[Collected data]
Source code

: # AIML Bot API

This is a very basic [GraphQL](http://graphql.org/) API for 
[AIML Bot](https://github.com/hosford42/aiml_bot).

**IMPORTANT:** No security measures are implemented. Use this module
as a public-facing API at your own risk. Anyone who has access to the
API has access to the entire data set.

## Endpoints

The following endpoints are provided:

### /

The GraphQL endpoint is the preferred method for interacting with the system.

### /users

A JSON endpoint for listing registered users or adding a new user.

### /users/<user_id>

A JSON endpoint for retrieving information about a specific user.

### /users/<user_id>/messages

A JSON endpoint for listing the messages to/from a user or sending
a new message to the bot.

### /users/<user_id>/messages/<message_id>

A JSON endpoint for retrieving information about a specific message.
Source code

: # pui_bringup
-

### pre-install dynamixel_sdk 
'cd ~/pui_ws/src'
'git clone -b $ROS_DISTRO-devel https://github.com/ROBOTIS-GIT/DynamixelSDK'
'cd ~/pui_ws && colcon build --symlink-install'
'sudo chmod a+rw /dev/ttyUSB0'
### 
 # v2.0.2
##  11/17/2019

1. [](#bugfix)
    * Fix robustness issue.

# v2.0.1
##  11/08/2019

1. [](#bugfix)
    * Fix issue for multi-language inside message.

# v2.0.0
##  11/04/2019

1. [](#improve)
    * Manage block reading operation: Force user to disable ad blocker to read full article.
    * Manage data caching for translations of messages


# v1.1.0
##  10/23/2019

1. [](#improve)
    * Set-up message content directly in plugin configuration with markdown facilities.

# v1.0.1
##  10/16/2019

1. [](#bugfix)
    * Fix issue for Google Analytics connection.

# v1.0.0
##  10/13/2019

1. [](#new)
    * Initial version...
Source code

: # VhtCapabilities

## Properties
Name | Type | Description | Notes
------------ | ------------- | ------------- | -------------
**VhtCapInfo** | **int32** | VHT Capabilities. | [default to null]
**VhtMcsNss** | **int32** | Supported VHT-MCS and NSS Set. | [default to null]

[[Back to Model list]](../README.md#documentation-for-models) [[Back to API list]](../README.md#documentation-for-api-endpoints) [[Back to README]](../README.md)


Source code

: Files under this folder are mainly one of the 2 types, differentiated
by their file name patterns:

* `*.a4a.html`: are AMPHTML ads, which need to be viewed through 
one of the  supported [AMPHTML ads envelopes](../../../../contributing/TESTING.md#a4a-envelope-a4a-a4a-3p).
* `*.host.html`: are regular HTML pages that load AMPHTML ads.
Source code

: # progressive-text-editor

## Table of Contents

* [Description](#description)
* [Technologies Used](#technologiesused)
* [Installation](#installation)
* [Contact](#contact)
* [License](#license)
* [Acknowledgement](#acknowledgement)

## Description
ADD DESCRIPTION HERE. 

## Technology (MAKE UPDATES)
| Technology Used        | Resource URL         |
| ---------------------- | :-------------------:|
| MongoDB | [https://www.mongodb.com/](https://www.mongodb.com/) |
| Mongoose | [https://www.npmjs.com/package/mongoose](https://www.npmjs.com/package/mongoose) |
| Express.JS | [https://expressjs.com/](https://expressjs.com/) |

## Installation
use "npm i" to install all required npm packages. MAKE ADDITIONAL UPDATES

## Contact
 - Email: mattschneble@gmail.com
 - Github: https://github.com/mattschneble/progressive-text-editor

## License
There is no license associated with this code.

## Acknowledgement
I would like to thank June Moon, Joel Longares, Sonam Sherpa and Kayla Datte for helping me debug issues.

● **Goal of the exercise**:
Write the data out again in full. Match it word for word.

● **Solution to this task**:
Source code

: # AIML Bot API

This is a very basic [GraphQL](http://graphql.org/) API for 
[AIML Bot](https://github.com/hosford42/aiml_bot).

**IMPORTANT:** No security measures are implemented. Use this module
as a public-facing API at your own risk. Anyone who has access to the
API has access to the entire data set.

## Endpoints

The following endpoints are provided:

### /

The GraphQL endpoint is the preferred method for interacting with the system.

### /users

A JSON endpoint for listing registered users or adding a new user.

### /users/<user_id>

A JSON endpoint for retrieving information about a specific user.

### /users/<user_id>/messages

A JSON endpoint for listing the messages to/from a user or sending
a new message to the bot.

### /users/<user_id>/messages/<message_id>

A JSON endpoint for retrieving information about a specific message.
Source code

: # pui_bringup
-

### pre-install dynamixel_sdk 
'cd ~/pui_ws/src'
'git clone -b $ROS_DISTRO-devel https://github.com/ROBOTIS-GIT/DynamixelSDK'
'cd ~/pui_ws && colcon build --symlink-install'
'sudo chmod a+rw /dev/ttyUSB0'
### 
 # v2.0.2
##  11/17/2019

1. [](#bugfix)
    * Fix robustness issue.

# v2.0.1
##  11/08/2019

1. [](#bugfix)
    * Fix issue for multi-language inside message.

# v2.0.0
##  11/04/2019

1. [](#improve)
    * Manage block reading operation: Force user to disable ad blocker to read full article.
    * Manage data caching for translations of messages


# v1.1.0
##  10/23/2019

1. [](#improve)
    * Set-up message content directly in plugin configuration with markdown facilities.

# v1.0.1
##  10/16/2019

1. [](#bugfix)
    * Fix issue for Google Analytics connection.

# v1.0.0
##  10/13/2019

1. [](#new)
    * Initial version...
Source code

: # VhtCapabilities

## Properties
Name | Type | Description | Notes
------------ | ------------- | ------------- | -------------
**VhtCapInfo** | **int32** | VHT Capabilities. | [default to null]
**VhtMcsNss** | **int32** | Supported VHT-MCS and NSS Set. | [default to null]

[[Back to Model list]](../README.md#documentation-for-models) [[Back to API list]](../README.md#documentation-for-api-endpoints) [[Back to README]](../README.md)


Source code

: Files under this folder are mainly one of the 2 types, differentiated
by their file name patterns:

* `*.a4a.html`: are AMPHTML ads, which need to be viewed through 
one of the  supported [AMPHTML ads envelopes](../../../../contributing/TESTING.md#a4a-envelope-a4a-a4a-3p).
* `*.host.html`: are regular HTML pages that load AMPHTML ads.
Source code

: # progressive-text-editor

## Table of Contents

* [Description](#description)
* [Technologies Used](#technologiesused)
* [Installation](#installation)
* [Contact](#contact)
* [License](#license)
* [Acknowledgement](#acknowledgement)

## Description
ADD DESCRIPTION HERE. 

## Technology (MAKE UPDATES)
| Technology Used        | Resource URL         |
| ---------------------- | :-------------------:|
| MongoDB | [https://www.mongodb.com/](https://www.mongodb.com/) |
| Mongoose | [https://www.npmjs.com/package/mongoose](https://www.npmjs.com/package/mongoose) |
| Express.JS | [https://expressjs.com/](https://expressjs.com/) |

## Installation
use "npm i" to install all required npm packages. MAKE ADDITIONAL UPDATES

## Contact
 - Email: mattschneble@gmail.com
 - Github: https://github.com/mattschneble/progressive-text-editor

## License
There is no license associated with this code.

## Acknowledgement
I would like to thank June Moon, Joel Longares, Sonam Sherpa and Kayla Datte for helping me debug issues.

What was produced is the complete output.